### Task details
This task calls for copying every line in the data below that contains the word "warranties".

Plain-text document sources
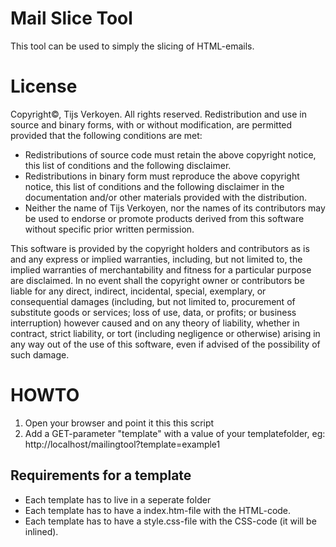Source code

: # Mail Slice Tool

This tool can be used to simply the slicing of HTML-emails.

# License

Copyright©, Tijs Verkoyen. All rights reserved.
Redistribution and use in source and binary forms, with or without
modification, are permitted provided that the following conditions are met:

* Redistributions of source code must retain the above copyright notice, this
list of conditions and the following disclaimer.
* Redistributions in binary form must reproduce the above copyright notice,
this list of conditions and the following disclaimer in the documentation
and/or other materials provided with the distribution.
* Neither the name of Tijs Verkoyen, nor the names of its contributors may be
used to endorse or promote products derived from this software without
specific prior written permission.

This software is provided by the copyright holders and contributors as is and
any express or implied warranties, including, but not limited to, the implied
warranties of merchantability and fitness for a particular purpose are
disclaimed. In no event shall the copyright owner or contributors be liable
for any direct, indirect, incidental, special, exemplary, or consequential
damages (including, but not limited to, procurement of substitute goods or
services; loss of use, data, or profits; or business interruption) however
caused and on any theory of liability, whether in contract, strict liability,
or tort (including negligence or otherwise) arising in any way out of the use
of this software, even if advised of the possibility of such damage.

# HOWTO

1. Open your browser and point it this this script
2. Add a GET-parameter "template" with a value of your templatefolder, eg:
	http://localhost/mailingtool?template=example1

## Requirements for a template

* Each template has to live in a seperate folder
* Each template has to have a index.htm-file with the HTML-code.
* Each template has to have a style.css-file with the CSS-code (it will be inlined).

### Response box
any express or implied warranties, including, but not limited to, the implied
warranties of merchantability and fitness for a particular purpose are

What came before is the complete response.